The Sena leadership realises that the BJP has turned itself into the bogey against which the Sena can mobilise its cadres. This realisation is what lies behind the Sena’s decision to target the BJP constantly; the opposition Congress and NCP barely get a mention in the party organ Saamna’s editorials or even at public meetings. The Sena now consistenty paints the BJP as an aggressive and cocky party that does not even respect the late Bal Thackeray, the Sena’s deity-like founder.
This line has gone down well with the Sena cadre, especially in Mumbai. “Despite us being so well-entrenched in the city, we were forced to part with seats to the BJP, which robbed many of our workers of the chance to contest. The BJP needs to be taught a lesson and we will do it,” said a vibhag-pramukh from Mumbai.
Social media and walls along the city streets reflect this aggression. After the BJP leader and minister Prakash Mehta, in a thinly-veiled reference to the Sena, said the rule of tigers over Mumbai had ended, the Sena put up posters outside his home calling him a fat cat pretending to be a lion and threatening to teach him a lesson. A Sena leader, later, said this was just the beginning.
But targeting the BJP alone will not help the Sena tide over its troubles. The Sena is yet to establish itself as a credible force that can helm the State’s governance; in fact, the BJP seems ahead in this perception battle. The Sena’s critics say the party’s ministers in the Fadnavis government, especially those handling portfolios such as transport and health that directly affect the common man, have not used the opportunity to improve public perception about their ability to govern.
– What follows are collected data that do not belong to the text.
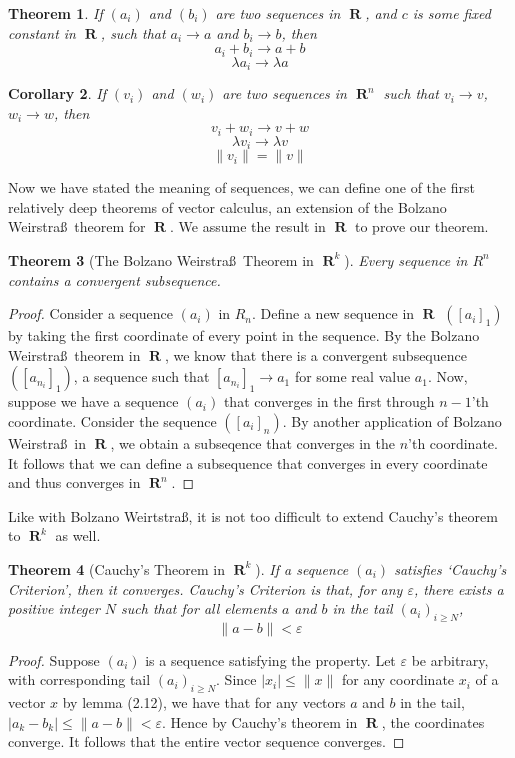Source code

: \documentclass{report}
\newtheorem{theorem}{Theorem}[chapter]
\newtheorem{corollary}[theorem]{Corollary}
\DeclareMathOperator{\real}{\mathbf{R}}
\begin{document}
\begin{theorem}
  If $(a_i)$ and $(b_i)$ are two sequences in $\real$, and $c$ is some fixed constant in $\real$, such that $a_i \to a$ and $ b_i \to b$, then
  \[ a_i + b_i \to a + b \]
  \[ \lambda a_i \to \lambda a \]
\end{theorem}

\begin{corollary}
  If $(v_i)$ and $(w_i)$ are two sequences in $\real^n$ such that $v_i \to v$, $w_i \to w$, then
  \[v_i + w_i \to v + w\]
  \[ \lambda v_i \to \lambda v \]
  \[ \| v_i \| = \| v \| \]
\end{corollary}

Now we have stated the meaning of sequences, we can define one of the first relatively deep theorems of vector calculus, an extension of the Bolzano Weirstra\ss\ theorem for $\real$. We assume the result in $\real$ to prove our theorem.

\begin{theorem}[The Bolzano Weirstra\ss\ Theorem in $\real^k$]
  Every sequence in $R^n$ contains a convergent subsequence.
\end{theorem}
\begin{proof}
  Consider a sequence $(a_i)$ in $R_n$. Define a new sequence in $\real$ $([a_i]_1)$ by taking the first coordinate of every point in the sequence. By the Bolzano Weirstra\ss\ theorem in $\real$, we know that there is a convergent subsequence $([a_{n_i}]_1)$, a sequence such that $[a_{n_i}]_1 \to a_1$ for some real value $a_1$. Now, suppose we have a sequence $(a_i)$ that converges in the first through $n-1$'th coordinate. Consider the sequence $([a_i]_n)$. By another application of Bolzano Weirstra\ss\ in $\real$, we obtain a subseqence that converges in the $n$'th coordinate. It follows that we can define a subsequence that converges in every coordinate and thus converges in $\real^n$.
\end{proof}

Like with Bolzano Weirtstra\ss, it is not too difficult to extend Cauchy's theorem to $\real^k$ as well.

\begin{theorem}[Cauchy's Theorem in $\real^k$]
  If a sequence $(a_i)$ satisfies `Cauchy's Criterion', then it converges. Cauchy's Criterion is that, for any $\varepsilon$, there exists a positive integer $N$ such that for all elements $a$ and $b$ in the tail $(a_i)_{i \geq N}$,
  \[ \| a - b \| < \varepsilon \]
\end{theorem}
\begin{proof}
  Suppose $(a_i)$ is a sequence satisfying the property. Let $\varepsilon$ be arbitrary, with corresponding tail $(a_i)_{i \geq N}$. Since $|x_i| \leq \|x\|$ for any coordinate $x_i$ of a vector $x$ by lemma (2.12), we have that for any vectors $a$ and $b$ in the tail, $|a_k - b_k| \leq \|a - b\| < \varepsilon$. Hence by Cauchy's theorem in $\real$, the coordinates converge. It follows that the entire vector sequence converges.
\end{proof}
\end{document}

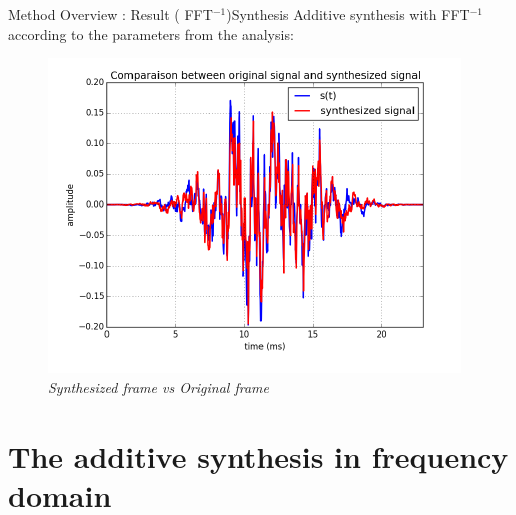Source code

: \documentclass{bredelebeamer}
\begin{document}
\begin{frame}{Method Overview : Result ( FFT$^{-1}$)}{Synthesis}
Additive synthesis with FFT$^{-1}$ according to the parameters from the analysis:
\begin{figure}
	\centerline
	{\includegraphics[scale=0.5]{synthesisstep.png}}
	\caption{\it Synthesized frame vs Original frame}
\end{figure}
\end{frame}


\section{The additive synthesis in frequency domain}
\end{document}
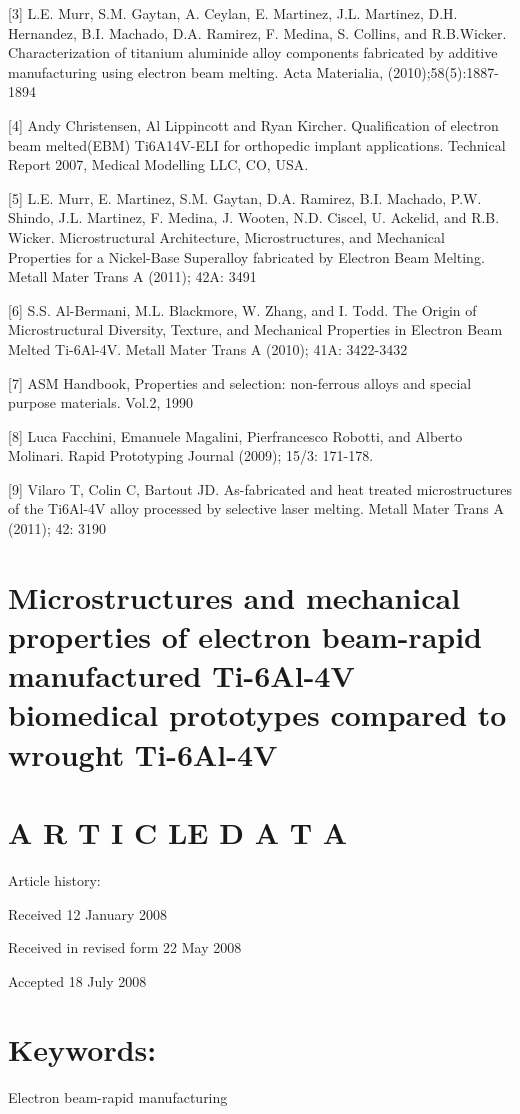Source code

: \documentclass[10pt]{article}
\begin{document}
[3] L.E. Murr, S.M. Gaytan, A. Ceylan, E. Martinez, J.L. Martinez, D.H. Hernandez, B.I. Machado, D.A. Ramirez, F. Medina, S. Collins, and R.B.Wicker. Characterization of titanium aluminide alloy components fabricated by additive manufacturing using electron beam melting. Acta Materialia, (2010);58(5):1887-1894

[4] Andy Christensen, Al Lippincott and Ryan Kircher. Qualification of electron beam melted(EBM) Ti6A14V-ELI for orthopedic implant applications. Technical Report 2007, Medical Modelling LLC, CO, USA.

[5] L.E. Murr, E. Martinez, S.M. Gaytan, D.A. Ramirez, B.I. Machado, P.W. Shindo, J.L. Martinez, F. Medina, J. Wooten, N.D. Ciscel, U. Ackelid, and R.B. Wicker. Microstructural Architecture, Microstructures, and Mechanical Properties for a Nickel-Base Superalloy fabricated by Electron Beam Melting. Metall Mater Trans A (2011); 42A: 3491

[6] S.S. Al-Bermani, M.L. Blackmore, W. Zhang, and I. Todd. The Origin of Microstructural Diversity, Texture, and Mechanical Properties in Electron Beam Melted Ti-6Al-4V. Metall Mater Trans A (2010); 41A: 3422-3432

[7] ASM Handbook, Properties and selection: non-ferrous alloys and special purpose materials. Vol.2, 1990

[8] Luca Facchini, Emanuele Magalini, Pierfrancesco Robotti, and Alberto Molinari. Rapid Prototyping Journal (2009); 15/3: 171-178.

[9] Vilaro T, Colin C, Bartout JD. As-fabricated and heat treated microstructures of the Ti6Al-4V alloy processed by selective laser melting. Metall Mater Trans A (2011); 42: 3190

\section*{Microstructures and mechanical properties of electron beam-rapid manufactured Ti-6Al-4V biomedical prototypes compared to wrought Ti-6Al-4V }


\section*{A R T I C LE D A T A}
Article history:

Received 12 January 2008

Received in revised form 22 May 2008

Accepted 18 July 2008

\section*{Keywords:}
Electron beam-rapid manufacturing
\end{document}
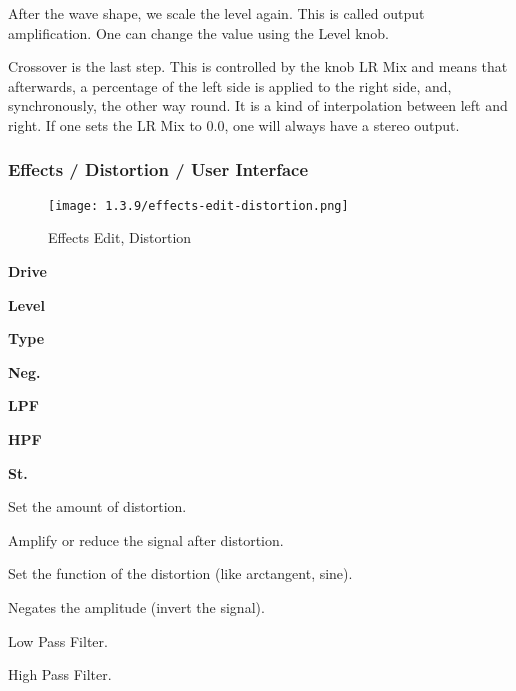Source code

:    After the wave shape, we scale the level again. This is called output
   amplification. One can change the value using the Level knob.

   Crossover is the last step. This is controlled by the knob LR Mix and
   means that afterwards, a percentage of the left side is applied to the
   right side, and, synchronously, the other way round. It is a kind of
   interpolation between left and right. If one sets the LR Mix to 0.0, one
   will always have a stereo output.

\subsubsection{Effects / Distortion / User Interface}
\label{subsubsec:effects_edit_distortion_ui}

\begin{figure}[H]
   \centering 
   \texttt{[image: 1.3.9/effects-edit-distortion.png]}
   \caption{Effects Edit, Distortion}
   \label{fig:effects_edit_distortion}
\end{figure}

   \begin{enumber}
      \item \textbf{Drive}
      \item \textbf{Level}
      \item \textbf{Type}
      \item \textbf{Neg.}
      \item \textbf{LPF}
      \item \textbf{HPF}
      \item \textbf{St.}
   \end{enumber}

   \setcounter{ItemCounter}{0}      %

   Set the amount of distortion.

   Amplify or reduce the signal after distortion.

   Set the function of the distortion (like arctangent, sine).

   Negates the amplitude (invert the signal).

   Low Pass Filter.

   High Pass Filter.


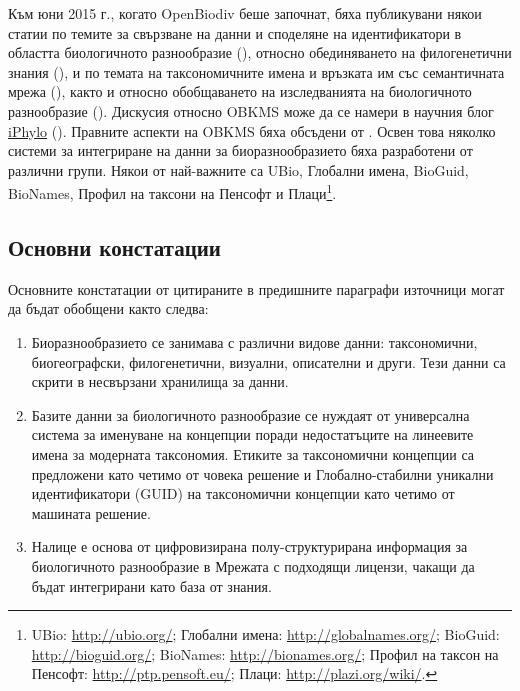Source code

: Към  юни 2015 г., когато OpenBiodiv беше започнат, бяха публикувани някои статии  по темите за свързване на данни и споделяне на идентификатори в областта биологичното разнообразие (\cite{page_biodiversity_2008}), относно обединяването на филогенетични знания (\cite{parr_evolutionary_2012}), и по темата на таксономичните имена и връзката им със семантичната мрежа (\cite {page_taxonomic_2006, patterson_names_2010}), както и относно обобщаването на изследванията на биологичното разнообразие (\cite{mindell_aggregating_2011}). Дискусия относно OBKMS може да се намери в научния блог \href {http://iphylo.blogspot.bg}{iPhylo} (\cite {page_vision_2014, page_putting_2015}). Правните аспекти на OBKMS бяха обсъдени от \cite {egloff_open_2014}. Освен това няколко системи за интегриране на данни за биоразнообразието бяха разработени от различни групи. Някои от най-важните са UBio, Глобални имена, BioGuid, BioNames, Профил на таксони на Пенсофт и Плаци\footnote{UBio: \href{http://ubio.org/}{http://ubio.org/}; Глобални имена: \href {http://globalnames.org/}{http://globalnames.org/}; BioGuid: \href {http://bioguid.org/}{http://bioguid.org/}; BioNames: \href{http://bionames.org/}{http://bionames.org/}; Профил на таксон на Пенсофт: \href {http://ptp.pensoft.eu/}{http://ptp.pensoft.eu/}; Плаци: \href {http://plazi.org/wiki/} {http://plazi.org/wiki/}.}.

\subsection*{Основни констатации}

Основните констатации от цитираните в предишните параграфи източници могат да бъдат обобщени както следва:

\begin{enumerate}

\item{Биоразнообразието се занимава с различни видове данни: таксономични, биогеографски, филогенетични, визуални, описателни и други. Тези данни са скрити в несвързани хранилища за данни.}

\item{Базите данни за биологичното разнообразие се нуждаят от универсална система за именуване на концепции поради недостатъците на линеевите имена за модерната таксономия. Етиките за таксономични концепции са предложени като четимо от човека решение и Глобално-стабилни уникални идентификатори (GUID) на таксономични концепции като четимо от машината решение.}

\item{Налице е основа от цифровизирана полу-структурирана информация за биологичното разнообразие в Мрежата с подходящи лицензи, чакащи да бъдат интегрирани като база от знания.}

\end{enumerate}

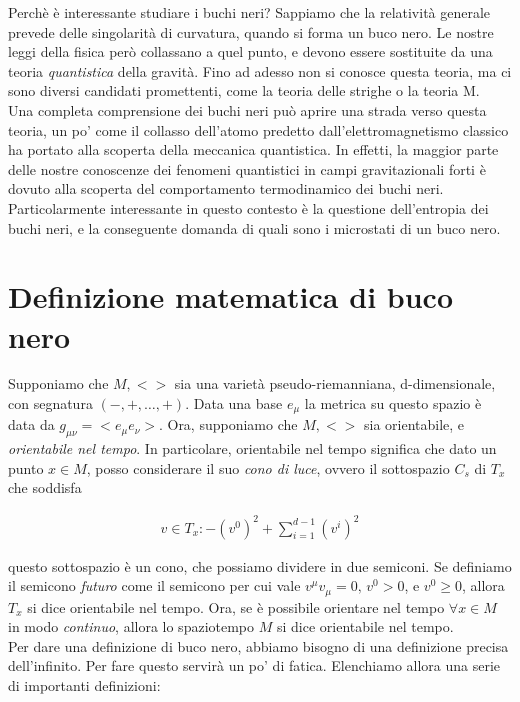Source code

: \documentclass{report}
\begin{document}
Perchè è interessante studiare i buchi neri? Sappiamo che la relatività generale prevede delle singolarità di curvatura, quando si forma un buco nero. Le nostre leggi della fisica però collassano a quel punto, e devono essere sostituite da una teoria \emph{quantistica} della gravità. Fino ad adesso non si conosce questa teoria, ma ci sono diversi candidati promettenti, come la teoria delle strighe o la teoria M. \\

Una completa comprensione dei buchi neri può aprire una strada verso questa teoria, un po' come il collasso dell'atomo predetto dall'elettromagnetismo classico ha portato alla scoperta della meccanica quantistica. In effetti, la maggior parte delle nostre conoscenze dei fenomeni quantistici in campi gravitazionali forti è dovuto alla scoperta del comportamento termodinamico dei buchi neri. \\

Particolarmente interessante in questo contesto è la questione dell'entropia dei buchi neri, e la conseguente domanda di quali sono i microstati di un buco nero. 

\section{Definizione matematica di buco nero}

Supponiamo che \(M, <>\) sia una varietà pseudo-riemanniana, d-dimensionale, con segnatura \((-, +, \ldots, +)\). Data una base \(e_{\mu}\) la metrica su questo spazio è data da \(g_{\mu\nu} = <e_\mu e_\nu>\). Ora, supponiamo che \(M, <>\) sia orientabile, e \emph{orientabile nel tempo}. In particolare, orientabile nel tempo significa che dato un punto \(x \in M\), posso considerare il suo \emph{cono di luce}, ovvero il sottospazio \(C_s\) di \(T_x\) che soddisfa 

\begin{align}
    v \in T_x : -(v^0)^2 + \sum_{i=1}^{d-1}(v^i)^2
\end{align}

questo sottospazio è un cono, che possiamo dividere in due semiconi. Se definiamo il semicono \emph{futuro} come il semicono per cui vale \(v^\mu v_\mu = 0, \, v^0 > 0\), e \(v^0 \geq 0\), allora \(T_x\) si dice orientabile nel tempo. Ora, se è possibile orientare nel tempo \(\forall x \in M\) in modo \emph{continuo}, allora lo spaziotempo \(M\) si dice orientabile nel tempo. \\

Per dare una definizione di buco nero, abbiamo bisogno di una definizione precisa dell'infinito. Per fare questo servirà un po' di fatica. Elenchiamo allora una serie di importanti definizioni: 
\end{document}

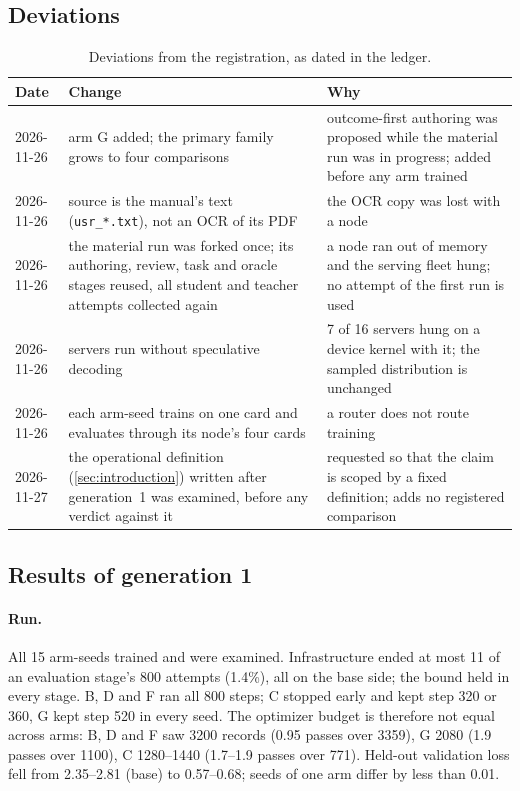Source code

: \subsection{Deviations}\label{sec:vim-deviations}

\begin{table}[h]
\centering\footnotesize
\begin{tabular}{p{17mm}p{64mm}p{60mm}}
\toprule
Date & Change & Why \\
\midrule
2026-11-26 & arm G added; the primary family grows to four comparisons & outcome-first authoring was proposed while the material
run was in progress; added before any arm trained \\
2026-11-26 & source is the manual's text (\texttt{usr\_*.txt}), not an OCR of its PDF & the OCR copy was lost with a node \\
2026-11-26 & the material run was forked once; its authoring, review, task and oracle stages reused, all student and teacher
attempts collected again & a node ran out of memory and the serving fleet hung; no attempt of the first run is used \\
2026-11-26 & servers run without speculative decoding & 7 of 16 servers hung on a device kernel with it; the sampled
distribution is unchanged \\
2026-11-26 & each arm-seed trains on one card and evaluates through its node's four cards & a router does not route training \\
2026-11-27 & the operational definition (\cref{sec:introduction}) written after generation~1 was examined, before any verdict
against it & requested so that the claim is scoped by a fixed definition; adds no registered comparison \\
\bottomrule
\end{tabular}
\caption{Deviations from the registration, as dated in the ledger.}\label{tab:vim-deviations}
\end{table}

\subsection{Results of generation 1}\label{sec:vim-results}

\paragraph{Run.} All 15 arm-seeds trained and were examined. Infrastructure ended at most 11 of an evaluation stage's 800
attempts (1.4\%), all on the base side; the bound held in every stage. B, D and F ran all 800 steps; C stopped early and kept
step 320 or 360, G kept step 520 in every seed. The optimizer budget is therefore not equal across arms: B, D and F saw 3200
records (0.95 passes over 3359), G 2080 (1.9 passes over 1100), C 1280--1440 (1.7--1.9 passes over 771). Held-out validation
loss fell from 2.35--2.81 (base) to 0.57--0.68; seeds of one arm differ by less than 0.01.

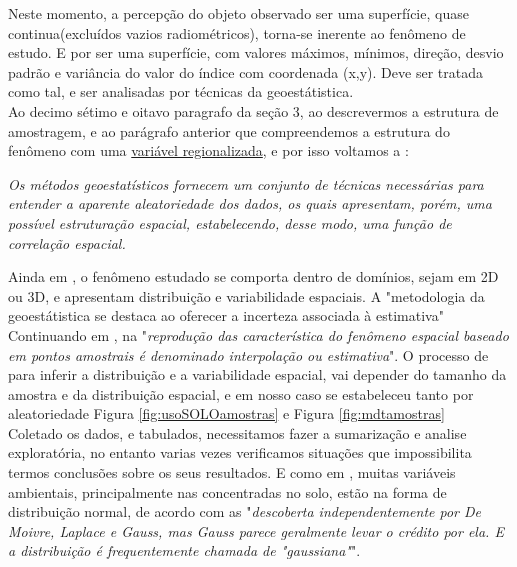   \hspace*{1.25 cm}  Neste momento, a percepção do objeto observado ser uma superfície, quase continua(excluídos vazios radiométricos), torna-se inerente ao fenômeno de estudo. E por ser uma superfície, com valores máximos, mínimos, direção, desvio padrão e variância do valor do índice com coordenada (x,y). Deve ser tratada como tal, e ser analisadas  por técnicas da geoestátistica.   \\
  \hspace*{1.25 cm}  Ao decimo sétimo e oitavo paragrafo da seção 3, ao descrevermos a estrutura de amostragem, e ao parágrafo anterior  que  compreendemos a estrutura do fenômeno com uma \underline{variável regionalizada}, e por isso voltamos a  \cite[p.10]{Yamamoto} :
\begin{quoting}[rightmargin=0cm,leftmargin=4cm]
	\begin{singlespace}
		{
			\textit{Os métodos geoestatísticos fornecem um conjunto de técnicas necessárias para entender a aparente aleatoriedade dos dados, os quais apresentam, porém, uma possível estruturação espacial, estabelecendo, desse modo, uma função de correlação espacial.}
		}
	\end{singlespace}
\end{quoting} 
 \hspace*{1.25 cm} Ainda em  \cite[p.19 e 20]{Yamamoto}, o fenômeno estudado se comporta dentro de domínios, sejam em 2D ou 3D, e apresentam distribuição e variabilidade espaciais. A "metodologia da geoestátistica se destaca ao oferecer a incerteza associada à estimativa" \\
  \hspace*{1.25 cm} Continuando em  \cite[p.20 e 21]{Yamamoto}, na "\textit{reprodução das característica do fenômeno espacial baseado em pontos amostrais é denominado interpolação ou estimativa}". O processo de para inferir a distribuição e a variabilidade espacial, vai  depender do tamanho da amostra e da distribuição espacial, e em nosso caso se estabeleceu tanto por aleatoriedade Figura \ref{fig:usoSOLOamostras} e Figura \ref{fig:mdtamostras} \\
  \hspace*{1.25 cm}  Coletado os dados, e tabulados, necessitamos fazer a sumarização e analise exploratória,  no entanto varias vezes verificamos  situações que impossibilita termos conclusões sobre os seus resultados. E como em  \cite[p.18]{Webster}, muitas variáveis ambientais, principalmente nas  concentradas no solo, estão na forma de distribuição normal, de acordo com as "\textit{descoberta independentemente por De Moivre, Laplace e Gauss, mas Gauss parece geralmente levar o crédito por ela. E a distribuição é frequentemente chamada de "gaussiana"}". \\
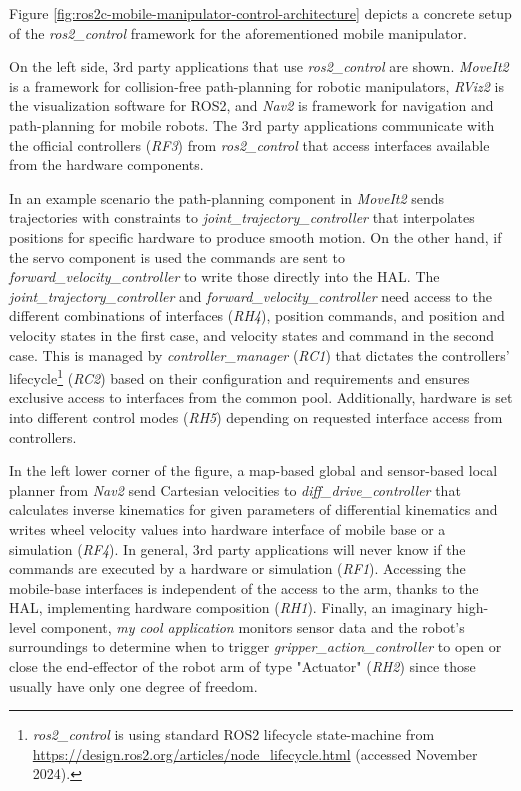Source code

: \documentclass[journal]{IEEEtran}
\newcommand{\comment}[1]{}
\begin{document}
Figure \ref{fig:ros2c-mobile-manipulator-control-architecture} depicts a concrete setup of the \emph{ros2\_control} framework for the aforementioned mobile manipulator.
\comment{The different symbols in the legend show different hardware interface types, which can be claimed by any controller with a compatible connecting interface type.}
On the left side, 3rd party applications that use \emph{ros2\_control} are shown. \emph{MoveIt2} is a framework for collision-free path-planning for robotic manipulators, \emph{RViz2} is the visualization software for ROS2, and \emph{Nav2} is framework for navigation and path-planning for mobile robots.
The 3rd party applications communicate with the official controllers (\emph{RF3}) from \emph{ros2\_control} that access interfaces available from the hardware components.

In an example scenario the path-planning component in \emph{MoveIt2} sends  trajectories with constraints to \emph{joint\_trajectory\_controller} that interpolates positions for specific hardware to produce smooth motion.
On the other hand, if the servo component is used the commands are sent to \emph{forward\_velocity\_controller} to write those directly into the HAL.
The \emph{joint\_trajectory\_controller} and \emph{forward\_velocity\_controller} need access to the different combinations of interfaces (\emph{RH4}), position commands, and position and velocity states in the first case, and velocity states and command in the second case.
This is managed by \emph{controller\_manager} (\emph{RC1}) that dictates the controllers' lifecycle\footnote{\emph{ros2\_control} is using standard ROS2 lifecycle state-machine from \url{https://design.ros2.org/articles/node\_lifecycle.html} (accessed November 2024).} (\emph{RC2}) based on their configuration and requirements and ensures exclusive access to interfaces from the common pool.
Additionally, hardware is set into different control modes (\emph{RH5}) depending on requested interface access from controllers.

In the left lower corner of the figure, a map-based global and sensor-based local planner from \emph{Nav2} send Cartesian velocities to \emph{diff\_drive\_controller} that calculates inverse kinematics for given parameters of differential kinematics and writes wheel velocity values into hardware interface of mobile base or a simulation (\emph{RF4}).
In general, 3rd party applications will never know if the commands are executed by a hardware or simulation (\emph{RF1}).
Accessing the mobile-base interfaces is independent of the access to the arm, thanks to the HAL, implementing hardware composition (\emph{RH1}).
Finally, an imaginary high-level component, \emph{my cool application} monitors sensor data and the robot's surroundings to determine when to trigger \emph{gripper\_action\_controller} to open or close the end-effector of the robot arm of type "Actuator" (\emph{RH2}) since those usually have only one degree of freedom.
\end{document}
It’s crucial for the Sena to move from being known as a party good at street agitations to being recognised as standing for development. “During the 2014 general and assembly polls, the BJP clearly realised that it needed to win this battle of perception. In the assembly polls, that was the difference between us and them,” says a Sena MP.
The Sena has realized this. Early this year, on the late Sena chief’s birth anniversary, all Sena ministers presented a report card of their work. Later, the Sena leadership made a presentation of the work it was carrying out in the drought-hit areas of Marathwada, which, insiders said, was a subtle attempt at changing perceptions.
However, the Sena has its work cut out if it aims to not just win the BMC polls but beat the BJP in the 2019 Assembly elections; jibes at the media notwithstanding.